Michel "Eagle" DokisIn 1850, Michel "Eagle" Dokis signed the Robinson Huron Treaty, creating the present known boundaries of Dokis First Nation. However, no families of Dokis or Restoule settled on Dokis Lands until the 1890's. Michel Dokis lived at Dukis Point on Lake Nipissing, very close to Garden Village situated at the west end of Nipissing First Nation. His family and friends were basically the Dokis tribe at that time and they helped Michel to operate a successful trading enterprise. His town sons, Alex and Michel Jr. managed a fur trading post North of Nipissing Lands while Michel Sr. and others safe guarded his trading network along the French River corridor, more notable at the Chaudiere Falls and Okikendawt Portage.

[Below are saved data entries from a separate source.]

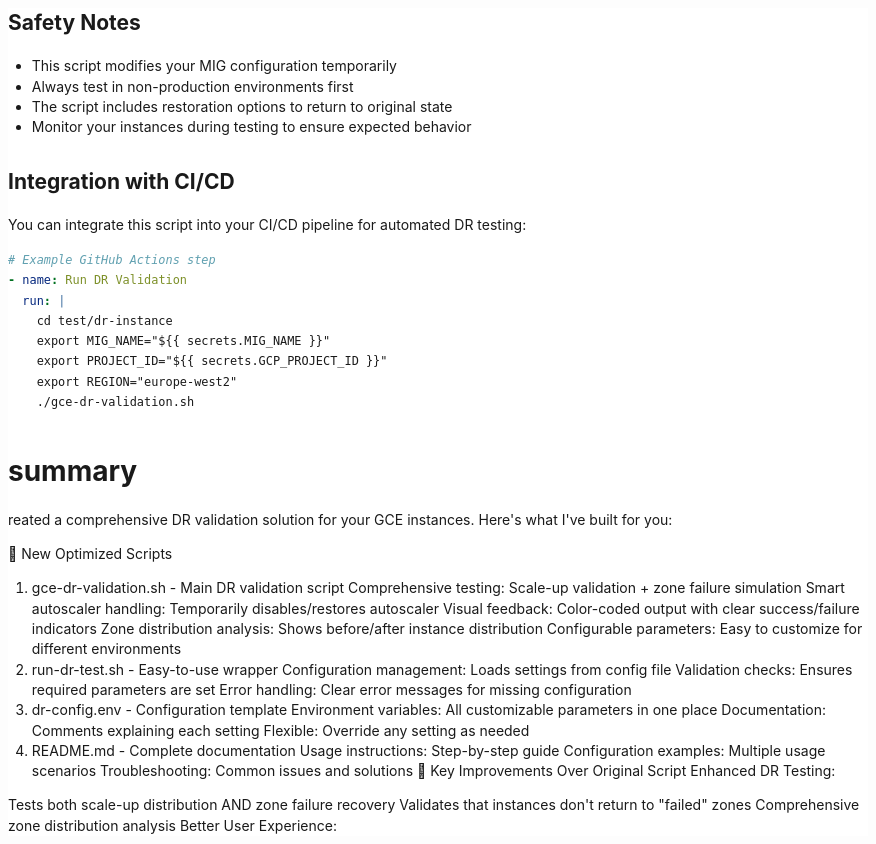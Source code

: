 ## Safety Notes

- This script modifies your MIG configuration temporarily
- Always test in non-production environments first
- The script includes restoration options to return to original state
- Monitor your instances during testing to ensure expected behavior

## Integration with CI/CD

You can integrate this script into your CI/CD pipeline for automated DR testing:

```yaml
# Example GitHub Actions step
- name: Run DR Validation
  run: |
    cd test/dr-instance
    export MIG_NAME="${{ secrets.MIG_NAME }}"
    export PROJECT_ID="${{ secrets.GCP_PROJECT_ID }}"
    export REGION="europe-west2"
    ./gce-dr-validation.sh
```

# summary
reated a comprehensive DR validation solution for your GCE instances. Here's what I've built for you:

🎯 New Optimized Scripts
1. gce-dr-validation.sh - Main DR validation script
Comprehensive testing: Scale-up validation + zone failure simulation
Smart autoscaler handling: Temporarily disables/restores autoscaler
Visual feedback: Color-coded output with clear success/failure indicators
Zone distribution analysis: Shows before/after instance distribution
Configurable parameters: Easy to customize for different environments
2. run-dr-test.sh - Easy-to-use wrapper
Configuration management: Loads settings from config file
Validation checks: Ensures required parameters are set
Error handling: Clear error messages for missing configuration
3. dr-config.env - Configuration template
Environment variables: All customizable parameters in one place
Documentation: Comments explaining each setting
Flexible: Override any setting as needed
4. README.md - Complete documentation
Usage instructions: Step-by-step guide
Configuration examples: Multiple usage scenarios
Troubleshooting: Common issues and solutions
🚀 Key Improvements Over Original Script
Enhanced DR Testing:

Tests both scale-up distribution AND zone failure recovery
Validates that instances don't return to "failed" zones
Comprehensive zone distribution analysis
Better User Experience:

As the fur trading business slowed considerably, the "Dokis Tribe" felt it was time to now move onto the lands that they negotiated for on the french River and Dokis Village was established. A very close "Cousin Tribe" the Restoule's also started inhabiting Dokis Village and surrounding lands, both families grew vegetable and grain crops while maintaining some trapping activities. Much pressure was placed on the Dokis and Restoule's to sell the timber rights of Dokis Lands and lumbering became a new revenue machine for the families at Dokis Village.

These new timber revenues helped fund a church and a school in the 1920's, yet Dokis Village infrastructure was still very un-modern for that era. Dokis village still had no road and remained rather isolated on their island, they depended mostly on the French River for a traveling route, boats and canoes in the summer, horse carriages in the winter as ice travel provided the only road access. Many present Dokis Village elders say it was the isolation that created the bonding and dependency with one another, "we lived as one big happy family".

In the 1950's a road and hydro line service was established connecting Dokis Village to the "outside world" but our most distinct heritage is the French River and the canoe.

Many key words "sum up" the Dokis's and Restoule's heritage such as (1) middlemen (fur trading) (2) good land stewards (3) friendly (4) fishing and hunting guides (men and women) (5) sharing (6) togetherness (7) entrepreneurial.


Robinson Huron Treaty

On September 9, 1850 in Sault Ste. Marie, Michel Dokis signed the Robinson Huron Treaty on behalf of the Dokis and Restoule families, at that time, the total population was 16.
The Robinson Huron Treaty promised 2000 pounds currency and perpetual annuity, hunting and fishing rights on the territory, and the reserve land of their choice. In exchange, the Natives surrendered lands between Pentanguishene and Sault Ste. Marie and inland to the height of land north of Lake Huron.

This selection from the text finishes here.